WHAT TO WORK ON. Search the material below for the string "copia". Return every line that holds it.

---- TASK MATERIAL

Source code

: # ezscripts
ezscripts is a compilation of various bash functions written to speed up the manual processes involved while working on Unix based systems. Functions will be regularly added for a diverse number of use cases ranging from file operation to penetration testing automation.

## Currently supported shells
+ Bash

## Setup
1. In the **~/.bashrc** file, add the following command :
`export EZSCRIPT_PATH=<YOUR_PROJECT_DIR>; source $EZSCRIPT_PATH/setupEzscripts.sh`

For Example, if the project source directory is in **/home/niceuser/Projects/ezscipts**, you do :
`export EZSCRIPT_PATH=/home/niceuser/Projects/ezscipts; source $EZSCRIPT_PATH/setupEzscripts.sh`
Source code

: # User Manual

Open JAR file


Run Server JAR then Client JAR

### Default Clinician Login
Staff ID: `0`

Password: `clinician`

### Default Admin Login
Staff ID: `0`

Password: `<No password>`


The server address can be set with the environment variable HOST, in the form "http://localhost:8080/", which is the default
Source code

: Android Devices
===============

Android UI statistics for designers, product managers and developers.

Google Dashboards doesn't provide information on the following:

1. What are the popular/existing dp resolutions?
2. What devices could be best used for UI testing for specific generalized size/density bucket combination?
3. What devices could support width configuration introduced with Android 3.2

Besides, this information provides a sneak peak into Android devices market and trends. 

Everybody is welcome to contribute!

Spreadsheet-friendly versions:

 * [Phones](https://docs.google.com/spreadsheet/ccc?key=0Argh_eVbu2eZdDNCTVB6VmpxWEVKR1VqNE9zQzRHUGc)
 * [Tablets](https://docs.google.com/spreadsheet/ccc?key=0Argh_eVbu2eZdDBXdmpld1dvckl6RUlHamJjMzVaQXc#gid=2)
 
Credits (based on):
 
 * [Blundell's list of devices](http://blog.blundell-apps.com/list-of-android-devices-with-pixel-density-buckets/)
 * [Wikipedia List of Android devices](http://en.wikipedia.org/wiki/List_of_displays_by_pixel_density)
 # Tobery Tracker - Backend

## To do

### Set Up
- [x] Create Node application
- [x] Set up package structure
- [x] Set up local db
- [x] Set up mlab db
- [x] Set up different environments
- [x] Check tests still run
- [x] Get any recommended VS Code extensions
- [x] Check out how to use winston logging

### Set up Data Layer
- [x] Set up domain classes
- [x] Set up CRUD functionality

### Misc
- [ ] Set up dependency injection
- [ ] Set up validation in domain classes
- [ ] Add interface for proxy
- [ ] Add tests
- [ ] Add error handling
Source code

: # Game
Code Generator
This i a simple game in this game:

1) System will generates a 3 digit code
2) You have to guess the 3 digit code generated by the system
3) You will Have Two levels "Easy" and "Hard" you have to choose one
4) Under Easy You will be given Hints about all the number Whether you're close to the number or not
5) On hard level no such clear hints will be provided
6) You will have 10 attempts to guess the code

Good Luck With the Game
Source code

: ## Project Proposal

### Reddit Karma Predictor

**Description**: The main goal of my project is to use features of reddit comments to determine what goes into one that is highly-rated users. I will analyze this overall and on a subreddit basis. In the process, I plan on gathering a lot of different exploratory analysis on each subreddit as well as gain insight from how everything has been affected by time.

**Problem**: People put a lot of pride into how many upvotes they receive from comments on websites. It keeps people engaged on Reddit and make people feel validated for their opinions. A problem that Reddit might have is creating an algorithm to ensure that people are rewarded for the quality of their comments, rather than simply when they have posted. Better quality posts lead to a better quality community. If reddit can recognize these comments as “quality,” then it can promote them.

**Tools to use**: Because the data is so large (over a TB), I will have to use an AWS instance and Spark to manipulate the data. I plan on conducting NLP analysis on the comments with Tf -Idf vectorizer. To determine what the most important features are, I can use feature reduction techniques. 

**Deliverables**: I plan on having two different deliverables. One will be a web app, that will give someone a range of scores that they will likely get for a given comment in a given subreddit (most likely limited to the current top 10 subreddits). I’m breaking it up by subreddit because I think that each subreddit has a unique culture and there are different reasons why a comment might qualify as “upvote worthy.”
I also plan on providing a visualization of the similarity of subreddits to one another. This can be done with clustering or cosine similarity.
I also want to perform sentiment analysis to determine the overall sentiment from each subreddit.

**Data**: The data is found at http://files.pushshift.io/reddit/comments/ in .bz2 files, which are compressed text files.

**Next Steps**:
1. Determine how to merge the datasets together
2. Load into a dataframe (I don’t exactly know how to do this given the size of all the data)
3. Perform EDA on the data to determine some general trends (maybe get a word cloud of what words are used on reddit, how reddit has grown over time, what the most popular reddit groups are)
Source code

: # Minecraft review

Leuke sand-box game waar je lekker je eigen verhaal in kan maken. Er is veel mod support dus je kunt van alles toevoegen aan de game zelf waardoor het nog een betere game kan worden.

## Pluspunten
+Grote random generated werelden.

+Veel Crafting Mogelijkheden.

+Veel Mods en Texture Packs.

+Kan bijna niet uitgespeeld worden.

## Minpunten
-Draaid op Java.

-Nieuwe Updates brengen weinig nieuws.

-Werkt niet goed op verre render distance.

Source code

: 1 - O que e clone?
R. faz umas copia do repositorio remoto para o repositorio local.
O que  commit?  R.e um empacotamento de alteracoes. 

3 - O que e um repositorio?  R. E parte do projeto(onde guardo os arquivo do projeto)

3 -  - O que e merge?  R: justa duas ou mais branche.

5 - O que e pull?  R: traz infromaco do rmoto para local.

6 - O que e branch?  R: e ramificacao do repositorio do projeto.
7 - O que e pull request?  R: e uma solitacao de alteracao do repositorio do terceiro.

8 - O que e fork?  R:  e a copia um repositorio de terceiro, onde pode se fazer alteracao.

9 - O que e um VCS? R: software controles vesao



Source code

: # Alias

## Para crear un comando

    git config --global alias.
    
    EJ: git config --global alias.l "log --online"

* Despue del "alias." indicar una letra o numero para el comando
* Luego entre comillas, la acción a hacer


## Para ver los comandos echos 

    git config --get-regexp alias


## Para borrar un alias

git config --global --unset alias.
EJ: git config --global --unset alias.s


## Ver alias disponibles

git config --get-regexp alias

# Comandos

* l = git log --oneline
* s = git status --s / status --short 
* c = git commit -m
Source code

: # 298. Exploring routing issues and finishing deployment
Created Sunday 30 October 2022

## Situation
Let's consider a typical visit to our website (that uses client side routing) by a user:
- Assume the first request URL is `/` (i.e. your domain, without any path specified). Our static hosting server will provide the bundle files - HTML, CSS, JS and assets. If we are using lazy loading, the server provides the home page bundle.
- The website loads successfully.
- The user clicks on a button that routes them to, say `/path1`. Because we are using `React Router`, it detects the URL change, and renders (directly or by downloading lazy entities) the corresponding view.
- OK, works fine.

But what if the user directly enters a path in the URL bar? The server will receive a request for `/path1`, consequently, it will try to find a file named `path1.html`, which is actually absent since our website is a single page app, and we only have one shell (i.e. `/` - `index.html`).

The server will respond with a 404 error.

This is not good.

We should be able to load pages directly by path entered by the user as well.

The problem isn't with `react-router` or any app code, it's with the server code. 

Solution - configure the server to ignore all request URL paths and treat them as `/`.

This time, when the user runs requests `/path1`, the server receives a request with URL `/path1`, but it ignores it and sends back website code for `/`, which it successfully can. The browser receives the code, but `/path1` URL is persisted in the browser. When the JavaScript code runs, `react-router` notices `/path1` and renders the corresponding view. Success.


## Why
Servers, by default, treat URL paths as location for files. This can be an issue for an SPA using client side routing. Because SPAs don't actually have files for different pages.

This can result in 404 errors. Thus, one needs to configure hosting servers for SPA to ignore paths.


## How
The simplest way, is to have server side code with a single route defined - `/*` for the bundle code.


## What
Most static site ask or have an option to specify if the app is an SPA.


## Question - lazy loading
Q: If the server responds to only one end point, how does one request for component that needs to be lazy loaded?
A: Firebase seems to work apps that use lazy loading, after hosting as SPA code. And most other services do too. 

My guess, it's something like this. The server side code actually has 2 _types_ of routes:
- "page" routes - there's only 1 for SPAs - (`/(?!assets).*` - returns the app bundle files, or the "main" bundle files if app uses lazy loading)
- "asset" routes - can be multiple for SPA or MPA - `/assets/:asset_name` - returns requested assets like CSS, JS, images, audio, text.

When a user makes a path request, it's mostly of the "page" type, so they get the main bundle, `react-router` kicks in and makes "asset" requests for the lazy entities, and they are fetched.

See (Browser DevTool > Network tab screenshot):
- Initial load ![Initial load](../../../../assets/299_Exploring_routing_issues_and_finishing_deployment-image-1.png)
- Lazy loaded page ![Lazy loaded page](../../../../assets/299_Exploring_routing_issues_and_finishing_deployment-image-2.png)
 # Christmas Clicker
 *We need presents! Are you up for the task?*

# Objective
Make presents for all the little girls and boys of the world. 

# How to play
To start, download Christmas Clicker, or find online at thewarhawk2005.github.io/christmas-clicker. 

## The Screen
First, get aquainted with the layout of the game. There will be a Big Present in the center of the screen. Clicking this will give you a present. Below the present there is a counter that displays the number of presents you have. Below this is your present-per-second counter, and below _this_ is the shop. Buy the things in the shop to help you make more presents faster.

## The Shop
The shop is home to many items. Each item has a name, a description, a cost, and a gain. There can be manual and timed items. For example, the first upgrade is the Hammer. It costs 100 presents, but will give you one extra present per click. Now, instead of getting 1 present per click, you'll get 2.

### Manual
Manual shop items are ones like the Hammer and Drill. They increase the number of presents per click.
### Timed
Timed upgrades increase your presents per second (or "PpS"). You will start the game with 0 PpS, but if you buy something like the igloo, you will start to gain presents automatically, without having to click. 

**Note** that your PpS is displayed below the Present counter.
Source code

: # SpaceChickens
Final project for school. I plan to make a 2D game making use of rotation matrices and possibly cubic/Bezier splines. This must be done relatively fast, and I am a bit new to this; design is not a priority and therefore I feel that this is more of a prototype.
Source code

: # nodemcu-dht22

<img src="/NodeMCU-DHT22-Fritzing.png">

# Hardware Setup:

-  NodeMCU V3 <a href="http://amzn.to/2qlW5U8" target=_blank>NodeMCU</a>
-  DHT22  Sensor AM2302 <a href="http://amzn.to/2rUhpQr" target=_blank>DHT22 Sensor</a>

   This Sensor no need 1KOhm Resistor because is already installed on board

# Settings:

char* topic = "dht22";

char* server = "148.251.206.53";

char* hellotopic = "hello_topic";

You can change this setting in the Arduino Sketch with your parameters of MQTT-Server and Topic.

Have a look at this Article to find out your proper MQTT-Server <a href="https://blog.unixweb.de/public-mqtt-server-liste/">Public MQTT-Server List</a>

--------

WORKED SOLUTION.
R. faz umas copia do repositorio remoto para o repositorio local.
8 - O que e fork?  R:  e a copia um repositorio de terceiro, onde pode se fazer alteracao.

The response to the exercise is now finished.